### Problem to solve:
Report every line from the following entries that contains the string "Galaxy".

[Stored entries]
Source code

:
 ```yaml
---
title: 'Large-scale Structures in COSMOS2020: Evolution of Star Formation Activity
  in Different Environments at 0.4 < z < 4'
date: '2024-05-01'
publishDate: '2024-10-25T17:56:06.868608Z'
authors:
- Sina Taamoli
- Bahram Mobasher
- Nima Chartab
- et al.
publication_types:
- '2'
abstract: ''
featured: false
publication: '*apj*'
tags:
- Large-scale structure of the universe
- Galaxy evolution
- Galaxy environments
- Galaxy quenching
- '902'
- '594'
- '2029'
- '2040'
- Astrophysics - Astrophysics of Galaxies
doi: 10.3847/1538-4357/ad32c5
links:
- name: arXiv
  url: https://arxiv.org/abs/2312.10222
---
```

### Result of this task:
- Galaxy evolution
- Galaxy environments
- Galaxy quenching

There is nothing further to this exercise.